It took Ben McCollum 15 years to jump to D-I. His next move should come a lot sooner
Drake got the look it wanted to open the second half of its NCAA Tournament second-round game against Texas Tech. But Isaiah Jackson’s runner in the lane banged off the back iron and the Red Raiders were on the go.
The shot was bothered like so many Bulldogs attempts against a stronger, more athletic team. Drake coach Ben McCollum said he believed Thursday’s opponent, Missouri, was more physical, but Tech found a way to impose its will where the Tigers could not.
So advance the Red Raiders to a Sweet 16 date against Arkansas after their 77-64 triumph at Intrust Bank Arena, and move Drake into the unknown when it comes to the future of its first-year coach.
It took McCollum 15 remarkable years at Division II Northwest Missouri State to get what he believed was the ideal job opportunity, coaching a Missouri Valley Conference team in his home state.
It took only one season in Des Moines — a conference regular-season and tournament championship, school-record 31 victories and the program’s first trip to the second round of the NCAA Tournament since 1971 — to zoom McCollum up the ranks of attractive candidates for a major job.
Iowa is the most obvious opportunity.
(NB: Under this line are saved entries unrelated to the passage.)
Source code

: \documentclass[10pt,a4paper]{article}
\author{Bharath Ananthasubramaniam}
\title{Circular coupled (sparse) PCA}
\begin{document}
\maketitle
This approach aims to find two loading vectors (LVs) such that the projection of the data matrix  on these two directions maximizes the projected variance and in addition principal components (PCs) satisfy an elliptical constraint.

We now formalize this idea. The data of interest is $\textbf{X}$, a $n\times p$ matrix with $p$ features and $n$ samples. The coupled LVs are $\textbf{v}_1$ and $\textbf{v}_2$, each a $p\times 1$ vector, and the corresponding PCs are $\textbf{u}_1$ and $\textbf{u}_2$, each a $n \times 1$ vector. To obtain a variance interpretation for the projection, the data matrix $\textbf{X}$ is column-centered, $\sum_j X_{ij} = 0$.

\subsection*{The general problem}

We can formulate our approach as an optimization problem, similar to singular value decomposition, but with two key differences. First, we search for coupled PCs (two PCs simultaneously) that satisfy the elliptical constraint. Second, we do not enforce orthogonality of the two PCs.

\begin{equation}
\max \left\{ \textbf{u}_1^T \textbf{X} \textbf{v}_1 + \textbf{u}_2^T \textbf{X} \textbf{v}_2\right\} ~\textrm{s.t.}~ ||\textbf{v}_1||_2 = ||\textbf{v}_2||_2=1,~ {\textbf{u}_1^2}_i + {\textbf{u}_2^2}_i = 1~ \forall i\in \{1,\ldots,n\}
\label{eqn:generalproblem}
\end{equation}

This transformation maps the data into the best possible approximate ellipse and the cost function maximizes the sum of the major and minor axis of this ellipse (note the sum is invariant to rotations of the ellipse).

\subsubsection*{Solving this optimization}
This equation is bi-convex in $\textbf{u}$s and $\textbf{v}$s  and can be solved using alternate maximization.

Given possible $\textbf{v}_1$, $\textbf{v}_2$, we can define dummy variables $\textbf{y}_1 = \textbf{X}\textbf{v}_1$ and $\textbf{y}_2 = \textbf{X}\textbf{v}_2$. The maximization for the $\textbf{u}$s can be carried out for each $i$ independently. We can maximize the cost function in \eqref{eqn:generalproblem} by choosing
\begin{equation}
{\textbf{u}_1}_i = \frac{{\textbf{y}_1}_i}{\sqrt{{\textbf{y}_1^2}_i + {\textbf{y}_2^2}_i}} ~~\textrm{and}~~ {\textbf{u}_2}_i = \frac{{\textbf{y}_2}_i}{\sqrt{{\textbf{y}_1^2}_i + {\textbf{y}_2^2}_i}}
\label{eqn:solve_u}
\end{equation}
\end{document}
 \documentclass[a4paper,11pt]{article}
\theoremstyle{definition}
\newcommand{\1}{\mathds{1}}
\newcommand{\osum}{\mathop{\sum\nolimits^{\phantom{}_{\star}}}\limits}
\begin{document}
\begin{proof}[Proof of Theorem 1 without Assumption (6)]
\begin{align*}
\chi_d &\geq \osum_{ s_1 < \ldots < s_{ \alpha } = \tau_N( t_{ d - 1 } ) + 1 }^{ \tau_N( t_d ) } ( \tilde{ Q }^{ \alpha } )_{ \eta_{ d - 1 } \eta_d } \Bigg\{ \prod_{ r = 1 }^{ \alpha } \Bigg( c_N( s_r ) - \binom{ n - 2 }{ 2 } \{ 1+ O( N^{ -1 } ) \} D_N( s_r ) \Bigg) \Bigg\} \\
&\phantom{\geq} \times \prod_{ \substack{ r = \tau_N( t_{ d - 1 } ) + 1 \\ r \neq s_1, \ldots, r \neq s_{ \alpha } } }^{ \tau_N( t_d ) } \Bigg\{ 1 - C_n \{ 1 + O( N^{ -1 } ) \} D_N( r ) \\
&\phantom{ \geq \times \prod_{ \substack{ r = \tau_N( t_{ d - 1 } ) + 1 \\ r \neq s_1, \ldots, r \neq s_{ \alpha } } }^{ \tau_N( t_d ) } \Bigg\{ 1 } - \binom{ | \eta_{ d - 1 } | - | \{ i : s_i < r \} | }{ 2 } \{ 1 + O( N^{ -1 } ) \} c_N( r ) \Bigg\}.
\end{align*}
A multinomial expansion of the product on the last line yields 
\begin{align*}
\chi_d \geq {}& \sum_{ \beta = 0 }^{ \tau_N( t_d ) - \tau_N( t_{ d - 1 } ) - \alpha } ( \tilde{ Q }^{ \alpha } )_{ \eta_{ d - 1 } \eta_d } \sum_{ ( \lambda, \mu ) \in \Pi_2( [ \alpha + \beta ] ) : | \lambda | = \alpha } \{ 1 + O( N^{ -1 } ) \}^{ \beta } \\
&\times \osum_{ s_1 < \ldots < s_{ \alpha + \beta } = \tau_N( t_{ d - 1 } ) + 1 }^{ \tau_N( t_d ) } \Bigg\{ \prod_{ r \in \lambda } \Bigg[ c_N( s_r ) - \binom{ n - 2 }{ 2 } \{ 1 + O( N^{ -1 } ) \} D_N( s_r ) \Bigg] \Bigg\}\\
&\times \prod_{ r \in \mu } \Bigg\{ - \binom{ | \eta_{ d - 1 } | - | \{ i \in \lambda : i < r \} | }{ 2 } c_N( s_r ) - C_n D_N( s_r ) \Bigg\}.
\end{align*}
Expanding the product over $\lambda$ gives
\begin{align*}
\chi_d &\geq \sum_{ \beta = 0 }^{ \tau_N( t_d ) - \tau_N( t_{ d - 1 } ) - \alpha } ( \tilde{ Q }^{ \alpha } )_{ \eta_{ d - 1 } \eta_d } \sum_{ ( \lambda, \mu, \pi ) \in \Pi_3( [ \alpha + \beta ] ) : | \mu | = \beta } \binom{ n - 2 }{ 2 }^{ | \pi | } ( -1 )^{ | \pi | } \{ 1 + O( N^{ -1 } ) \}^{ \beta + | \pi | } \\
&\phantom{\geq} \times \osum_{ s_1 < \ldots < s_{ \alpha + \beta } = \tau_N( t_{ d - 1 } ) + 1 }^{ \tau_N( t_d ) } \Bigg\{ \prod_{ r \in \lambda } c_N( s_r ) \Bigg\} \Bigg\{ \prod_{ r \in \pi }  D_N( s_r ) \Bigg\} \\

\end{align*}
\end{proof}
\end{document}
Two Fridays ago, the Hawkeyes fired Fran McCaffery after too many of his 15 seasons ended without March Madness. McCollum seems like a no-brainer successor there.
He was born in Iowa City. He started his college playing career at North Iowa Area Community College. The job seems made for him.
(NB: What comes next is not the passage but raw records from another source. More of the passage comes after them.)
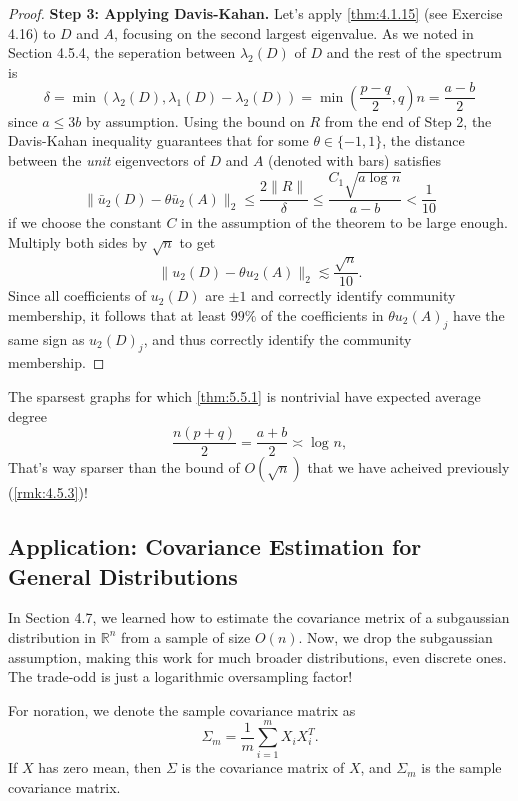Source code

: \begin{proof}
\textbf{Step 3: Applying Davis-Kahan.} Let's apply \cref{thm:4.1.15} (see Exercise 4.16) to $D$ and $A$, 
focusing on the second largest eigenvalue. As we noted in Section 4.5.4, the seperation between $\lambda_2(D)$ 
of $D$ and the rest of the spectrum is
\[ \delta = \min_{}(\lambda_2(D), \lambda_1(D) - \lambda_2(D)) = \min_{}\left( \frac{p - q}{2}, q \right)n 
= \frac{a - b}{2} \]
since $a \leq 3b$ by assumption. Using the bound on $R$ from the end of Step 2, the Davis-Kahan inequality 
guarantees that for some $\theta \in \{ -1, 1 \}$, the distance between the \textit{unit} eigenvectors of $D$ 
and $A$ (denoted with bars) satisfies 
\[ \lVert \bar{u}_2(D) - \theta \bar{u}_2(A) \rVert_{2} \leq \frac{2 \lVert R \rVert_{}}{\delta} 
\leq \frac{C_1 \sqrt{a \log_{}{n}}}{a - b} < \frac{1}{10} \]
if we choose the constant $C$ in the assumption of the theorem to be large enough. Multiply both sides by 
$\sqrt{n}$ to get 
\[ \lVert u_2(D) - \theta u_2(A) \rVert_{2} \lesssim \frac{\sqrt{n}}{10}. \]
Since all coefficients of $u_2(D)$ are $\pm 1$ and correctly identify community membership, it follows that at 
least $99\%$ of the coefficients in $\theta u_2(A)_j$ have the same sign as $u_2(D)_j$, and thus correctly 
identify the community membership.
\end{proof}

\begin{remark}[Sparsity]
\label{rmk:5.5.2}
The sparsest graphs for which \cref{thm:5.5.1} is nontrivial have expected average degree
\[ \frac{n(p + q)}{2} = \frac{a + b}{2} \asymp \log_{}{n}, \]
That's way sparser than the bound of $O(\sqrt{n})$ that we have acheived previously (\cref{rmk:4.5.3})! 
\end{remark}



\subsection{Application: Covariance Estimation for General Distributions}
In Section 4.7, we learned how to estimate the covariance metrix of a subgaussian distribution in $\mathbb{R}^n$ 
from a sample of size $O(n)$. Now, we drop the subgaussian assumption, making this work for much broader 
distributions, even discrete ones. The trade-odd is just a logarithmic oversampling factor!

For noration, we denote the sample covariance matrix as 
\[ \Sigma_m = \frac{1}{m}\sum_{i = 1}^{m}X_i X_i^T. \]
If $X$ has zero mean, then $\Sigma$ is the covariance matrix of $X$, and $\Sigma_m$ is the sample covariance 
matrix.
While McCollum was winning four NCAA Tournaments at Northwest, he turned down plenty of overtures from other schools. He had a good thing going in Maryville, McCollum said, and it had to be an ideal fit, preferably a Division I job in Iowa.
McCollum was thinking Missouri Valley Conference at the time, and even that move shook his comfort zone by uprooting his family. But who could blame him for making Drake a one-year stop?
After Saturday’s loss, McCollum said all the right things about what could be next.
“I don’t really have much to say about it necessarily outside of I put everything into these guys and stuff like that,” McCollum said. “And I’ve done it for eight years. And so, that’s what I’ll continue to do.
“But as far as the rumors, I’ve already taken eight jobs already. So it is what it is. But it floats around every year and that’s what it is. It comes with success. That’s what happens with success and it’s just one of those things that’s tough. But it is what it is.”
The eight years is when the interest in his services started bubbling from low to mid majors, about the time Northwest Missouri State won its first title in 2017. The record says McCollum made the right decision to stay put.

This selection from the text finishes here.